At the end of the day it is all about economics rather than technology.
Businesses lead the way
Like we said SSDs are still a 'hard sell' in many market segments, but professionals tend to be more open minded, along with businesses. The average home PC still needs a lot of storage and most enthusiasts tend to choose 240-256GB units, although it’s easy to make the case for even smaller drives. Many home users are perfectly happy with just 128GB.
However, most corporate users do not need that much local storage. Thanks to the cloud craze, cheap NAS systems and speedy networks, the amount of storage needed in a typical business setting is going down rather than up. As a result we are starting to see more and more business rigs with tiny SSDs rather than entry level hard drives.
The cheapest HDDs to launch over the last year or so are 2.5-inch 5400rpm units. Capacity ranges from 320GB to 500GB, so even the smallest and cheapest drives feature more than enough real estate for most business users. OEMs usually get such drives for $25 to $35, but the exact figures are not available. On the other hand the cheapest SSDs cost about the same and they come in 16GB to 32GB capacities. They are much smaller, but they are quite a bit faster than their mechanical siblings.
Local storage is passé
IT departments are stuck between a rock and a hard place. Even the cheapest SSDs offer a significant performance boost over 5400rpm drives, but capacity remains a problem.
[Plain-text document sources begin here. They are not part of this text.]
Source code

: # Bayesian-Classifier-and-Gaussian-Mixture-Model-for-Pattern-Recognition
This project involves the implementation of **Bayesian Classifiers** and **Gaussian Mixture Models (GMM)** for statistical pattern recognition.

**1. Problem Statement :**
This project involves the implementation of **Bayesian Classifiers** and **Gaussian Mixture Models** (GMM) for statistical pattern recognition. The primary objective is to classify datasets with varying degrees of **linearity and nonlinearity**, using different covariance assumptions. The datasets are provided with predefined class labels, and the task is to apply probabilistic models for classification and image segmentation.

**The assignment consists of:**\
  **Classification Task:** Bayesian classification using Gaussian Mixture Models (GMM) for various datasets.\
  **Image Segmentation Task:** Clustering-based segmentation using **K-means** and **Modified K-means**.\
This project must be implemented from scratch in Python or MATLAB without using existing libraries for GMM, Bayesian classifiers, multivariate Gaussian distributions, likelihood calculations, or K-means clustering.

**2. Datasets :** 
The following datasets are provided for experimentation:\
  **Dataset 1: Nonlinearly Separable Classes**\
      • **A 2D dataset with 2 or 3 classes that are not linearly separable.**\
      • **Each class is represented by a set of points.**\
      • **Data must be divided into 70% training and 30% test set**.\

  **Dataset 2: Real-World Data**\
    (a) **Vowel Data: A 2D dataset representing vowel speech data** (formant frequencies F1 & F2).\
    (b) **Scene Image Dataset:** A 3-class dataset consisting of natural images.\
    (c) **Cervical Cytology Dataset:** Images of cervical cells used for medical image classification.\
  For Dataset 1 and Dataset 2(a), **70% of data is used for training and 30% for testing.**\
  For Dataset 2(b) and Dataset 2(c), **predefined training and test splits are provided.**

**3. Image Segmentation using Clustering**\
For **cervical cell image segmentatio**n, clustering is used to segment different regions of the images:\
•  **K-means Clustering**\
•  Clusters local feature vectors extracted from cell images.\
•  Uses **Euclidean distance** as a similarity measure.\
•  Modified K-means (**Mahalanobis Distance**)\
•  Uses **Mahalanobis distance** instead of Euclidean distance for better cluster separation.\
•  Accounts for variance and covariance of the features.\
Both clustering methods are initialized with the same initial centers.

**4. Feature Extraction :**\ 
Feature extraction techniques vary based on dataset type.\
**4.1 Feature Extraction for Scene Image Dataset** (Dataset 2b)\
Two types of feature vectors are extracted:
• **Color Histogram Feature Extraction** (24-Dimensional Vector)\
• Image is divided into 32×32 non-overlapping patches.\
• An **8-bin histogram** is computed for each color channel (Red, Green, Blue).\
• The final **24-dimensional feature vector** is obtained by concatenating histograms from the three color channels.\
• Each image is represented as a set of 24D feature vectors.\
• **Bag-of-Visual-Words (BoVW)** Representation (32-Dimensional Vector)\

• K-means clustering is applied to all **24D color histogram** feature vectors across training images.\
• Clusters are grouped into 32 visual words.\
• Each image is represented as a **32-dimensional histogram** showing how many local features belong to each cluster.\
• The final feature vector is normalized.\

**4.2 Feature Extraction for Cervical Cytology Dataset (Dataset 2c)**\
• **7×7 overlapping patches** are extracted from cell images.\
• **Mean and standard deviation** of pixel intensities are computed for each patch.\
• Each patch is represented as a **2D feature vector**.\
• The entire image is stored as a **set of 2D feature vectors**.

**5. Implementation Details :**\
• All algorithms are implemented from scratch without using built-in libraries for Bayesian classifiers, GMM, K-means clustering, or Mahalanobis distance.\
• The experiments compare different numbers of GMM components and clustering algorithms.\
In many settings 32GB is enough, but in some it simply isn’t. SSDs are more efficient, too, and depending on the daily workload even a cheap MLC drive can offer an MTBF of one million hours or more. Reliability should not be a problem, since most office boxes don’t simply don’t need to write tens of gigabytes every single day.
The abundance of cheap cloud storage helps, too. Cloud prices have tumbled over the last year and small businesses can now get a couple of terabytes of Google cloud storage for peanuts. Centralised storage is cheaper than ever and it allows the companies cut corners and issue desktops with less storage. Even a relatively cheap mid-range NAS is sufficient for many SMBs. A couple of years ago small businesses simply couldn’t pull it off, but now they can move to SSDs without making substantial infrastructure investments. What's more, in shifting to SSDs they are removing a huge bottleneck and boosting productivity.
But if small businesses can do it, why not home users?
They are getting there, slowly. Most users have come to realise that they don’t need a whole lot of storage, they are moving to the cloud and using external storage for personal stuff and content. It also depends on the cost. Once the cost of a 64GB or 128GB SSD catches up with entry level hard drives, it will be game over. It won’t happen this year, but a year or two down the road we could see cheap SSDs utterly destroy the entry level HDD space.
HDDs will maintain their price advantage, but in reality the unit price won’t go down much. Instead of getting 160GB or 320GB, you’ll just get 500GB or 1TB at the same price point. $10 hard drives simply aren't practical and they will never be. The extra space simply won’t be relevant for many users, they want more performance rather than more gigabytes. Hybrid drives can make a small difference, but ultimately they’ll just delay the demise of entry level hard drives.